CIREBON – Semua bakal calon bupati berlomba-lomba ingin mendapatkan rekomendasi dari suatu partai politik. Tak ayal strategi politik apapun bisa dilakukan, salah satunya mendaftarkan diri ke berbagai partai politik. Tentu strategi tersebut menjadi hal yang lumrah karena untuk mengejar target rekomendasi sebagai syarat ingin menjadikannya sebagai bakal calon bupati.
Adang Juhandi tokoh Cirebon Timur mengatakan perhelatan pemilihan bupati (Pilbup, red) Cirebon semakin dinamis, hal ini ditandai dengan hampir setiap bakal calon bupati (bacabup) saling mencari kendaraan politik sebagai jembatan untuk menghantarkannya meraih kekuasaan di Kabupaten Cirebon. “Setiap partai yang membuka pendaftaran bacabup kok kenapa di jajakinya apa sekedar ambil formulir atau serius mendaftar.
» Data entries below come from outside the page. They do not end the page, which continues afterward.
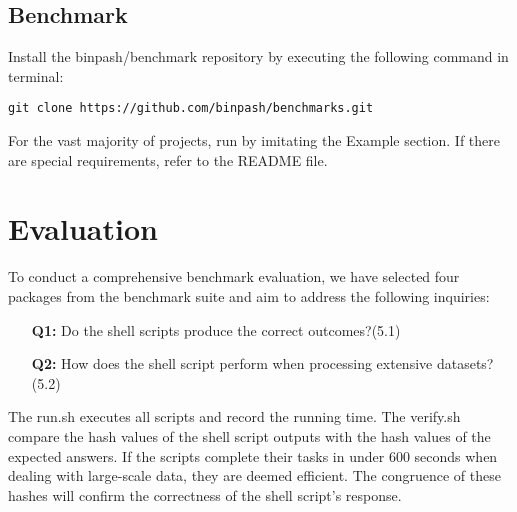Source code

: \documentclass[sigplan, screen, 10pt]{acmart}
\begin{document}
\subsection{Benchmark}
Install the binpash/benchmark repository by executing the following command in terminal:
\begin{verbatim}
git clone https://github.com/binpash/benchmarks.git
\end{verbatim}
For the vast majority of projects, run by imitating the Example section.
If there are special requirements, refer to the README file.


\section{Evaluation}
\label{eval}
To conduct a comprehensive benchmark evaluation, we have selected four packages from the benchmark suite and aim to address the following inquiries:
\begin{itemize}
\item[\textbf{Q1:}] Do the shell scripts produce the correct outcomes?(5.1)
\item[\textbf{Q2:}] How does the shell script perform when processing extensive datasets?(5.2)
\end{itemize}
The run.sh executes all scripts and record the running time.
The verify.sh compare the hash values of the shell script outputs with the hash values of the expected answers.
If the scripts complete their tasks in under 600 seconds when dealing with large-scale data, they are deemed efficient.
The congruence of these hashes will confirm the correctness of the shell script's response.
\end{document}
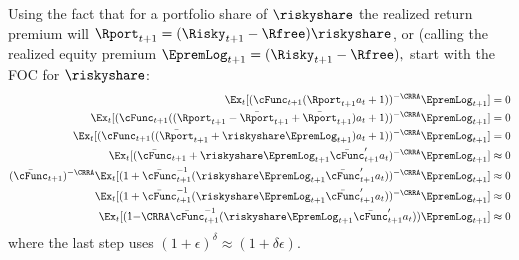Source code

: \documentclass{handout}
\begin{document}
Using the fact that for a portfolio share of $\riskyshare$ the realized return premium will $\Rport_{t+1}=(\Risky_{t+1}-\Rfree)\riskyshare$, or (calling the realized equity premium $\EpremLog_{t+1}=(\Risky_{t+1}-\Rfree),$ start with the FOC for $\riskyshare$:
\begin{equation}\begin{gathered}\begin{aligned}
      \Ex_{t}[(\cFunc_{t+1}(\Rport_{t+1}{a}_{t}+1))^{-\CRRA}\EpremLog_{t+1}] & =  0 \label{eq:gameulernewnew}
      \\ \Ex_{t}[(\cFunc_{t+1}((\Rport_{t+1}-\ERport_{t+1}+\ERport_{t+1}){a}_{t}+1))^{-\CRRA}\EpremLog_{t+1}] & =  0
      \\ \Ex_{t}[(\cFunc_{t+1}((\ERport_{t+1}+\riskyshare\EpremLog_{t+1}){a}_{t}+1))^{-\CRRA}\EpremLog_{t+1}] & =  0
      \\ \Ex_{t}[(\cNxt+\riskyshare\EpremLog_{t+1}\bar{\cFunc}^{\prime}_{t+1}{a}_{t}\orderTwo )^{-\CRRA}\EpremLog_{t+1}] & \approx  0
      \\ (\cNxt)^{-\CRRA}
      \Ex_{t}[
      (1+
      \cNxt^{-1}(\riskyshare\EpremLog_{t+1}\bar{\cFunc}^{\prime}_{t+1}{a}_{t}\orderTwo)
      )^{-\CRRA}\EpremLog_{t+1}
      ]
      & \approx  0
      \\ \Ex_{t}[(1+\cNxt^{-1}(\riskyshare\EpremLog_{t+1}\bar{\cFunc}^{\prime}_{t+1}{a}_{t}\orderTwo))^{-\CRRA}\EpremLog_{t+1}]& \approx  0
      \\ 
      \Ex_{t}[
      (1{-\CRRA}
      \cNxt^{-1}(\riskyshare\EpremLog_{t+1}\bar{\cFunc}^{\prime}_{t+1}{a}_{t}\orderTwo)
      )\EpremLog_{t+1}
      ]
      & \approx  0
    \end{aligned}\end{gathered}\end{equation}
where the last step uses $(1+\epsilon)^{\delta} \approx (1+\delta \epsilon)$.
\end{document}
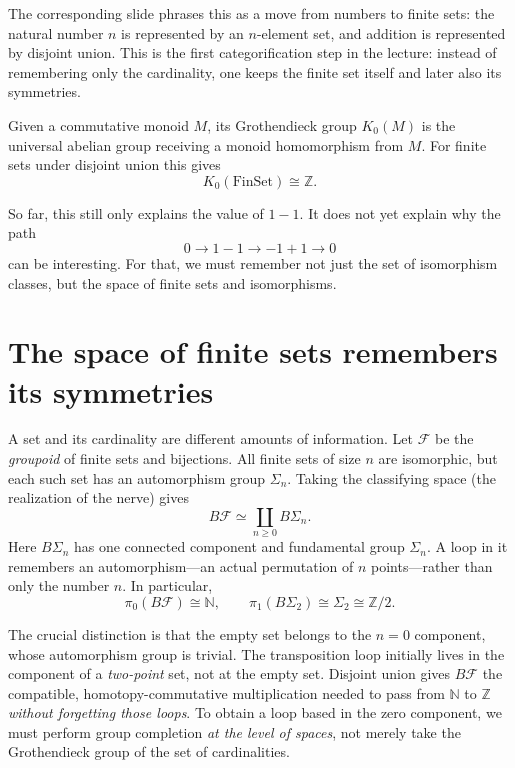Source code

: \begin{remark}
The corresponding slide phrases this as a move from numbers to finite sets: the natural number \(n\) is represented by an \(n\)-element set, and addition is represented by disjoint union.  This is the first categorification step in the lecture: instead of remembering only the cardinality, one keeps the finite set itself and later also its symmetries.
\end{remark}


\begin{definition}
Given a commutative monoid \(M\), its Grothendieck group \(K_0(M)\) is the universal abelian group receiving a monoid homomorphism from \(M\).  For finite sets under disjoint union this gives
\[
  K_0(\mathrm{FinSet})\cong\mathbb Z.
\]
\end{definition}

So far, this still only explains the value of \(1-1\).  It does not yet explain why the path
\[
  0\to 1-1\to -1+1\to 0
\]
can be interesting.  For that, we must remember not just the set of isomorphism classes, but the space of finite sets and isomorphisms.

\section{The space of finite sets remembers its symmetries}

A set and its cardinality are different amounts of information. Let $\mathcal F$ be the \emph{groupoid} of finite sets and bijections. All finite sets of size $n$ are isomorphic, but each such set has an automorphism group $\Sigma_n$. Taking the classifying space (the realization of the nerve) gives
\[
 \boxed{B\mathcal F\simeq\coprod_{n\ge0}B\Sigma_n.}
\]
Here $B\Sigma_n$ has one connected component and fundamental group $\Sigma_n$. A loop in it remembers an automorphism---an actual permutation of $n$ points---rather than only the number $n$. In particular,
\[
 \pi_0(B\mathcal F)\cong\mathbb N,\qquad
 \pi_1(B\Sigma_2)\cong\Sigma_2\cong\mathbb Z/2.
\]

The crucial distinction is that the empty set belongs to the $n=0$ component, whose automorphism group is trivial. The transposition loop initially lives in the component of a \emph{two-point} set, not at the empty set. Disjoint union gives $B\mathcal F$ the compatible, homotopy-commutative multiplication needed to pass from $\mathbb N$ to $\mathbb Z$ \emph{without forgetting those loops}. To obtain a loop based in the zero component, we must perform group completion \emph{at the level of spaces}, not merely take the Grothendieck group of the set of cardinalities.


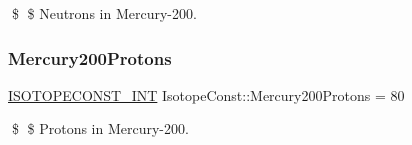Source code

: \$ \$ Neutrons in Mercury-\/200. \mbox{\label{group___isotope_const-_mercury-_hg200_gafd85b90c2059ac20ba9bb72d7abf1901}} 
\subsubsection{\texorpdfstring{Mercury200\+Protons}{Mercury200Protons}}
{\footnotesize\ttfamily \mbox{\hyperlink{group___isotope_const-_macros_ga5f18360b3e99483a35c32d789e62621c}{I\+S\+O\+T\+O\+P\+E\+C\+O\+N\+S\+T\+\_\+\+I\+NT}} Isotope\+Const\+::\+Mercury200\+Protons = 80}

\$ \$ Protons in Mercury-\/200.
Di partai ini daftar di partai lain daftar ada kemungkinan di mana-mana juga daftar,” celoteh Adang kepada jabarpublisher.com, Sabtu (6/5/2017).
Dikatakan Adang, hal ini membuat tanda tanya besar apakah hanya untuk mengejar survei semata yang dilakukan tiap partai ataukah ada rasa was was akan tidak mendapat kendaraan atau hanya settingan yang seolah-olah berseberangan dengan petahana. “Padahal ya jika dia serius ingin bangun Cirebon lebih baik tidak harus dengan cara-cara seperti itu, sudahlah tetap konsisten pada salah satu kendaraan, nanti bagaimana tinggal membangun komunikasi politik yang baik,elegan dan saling menghormati antara partai,” tambahnya.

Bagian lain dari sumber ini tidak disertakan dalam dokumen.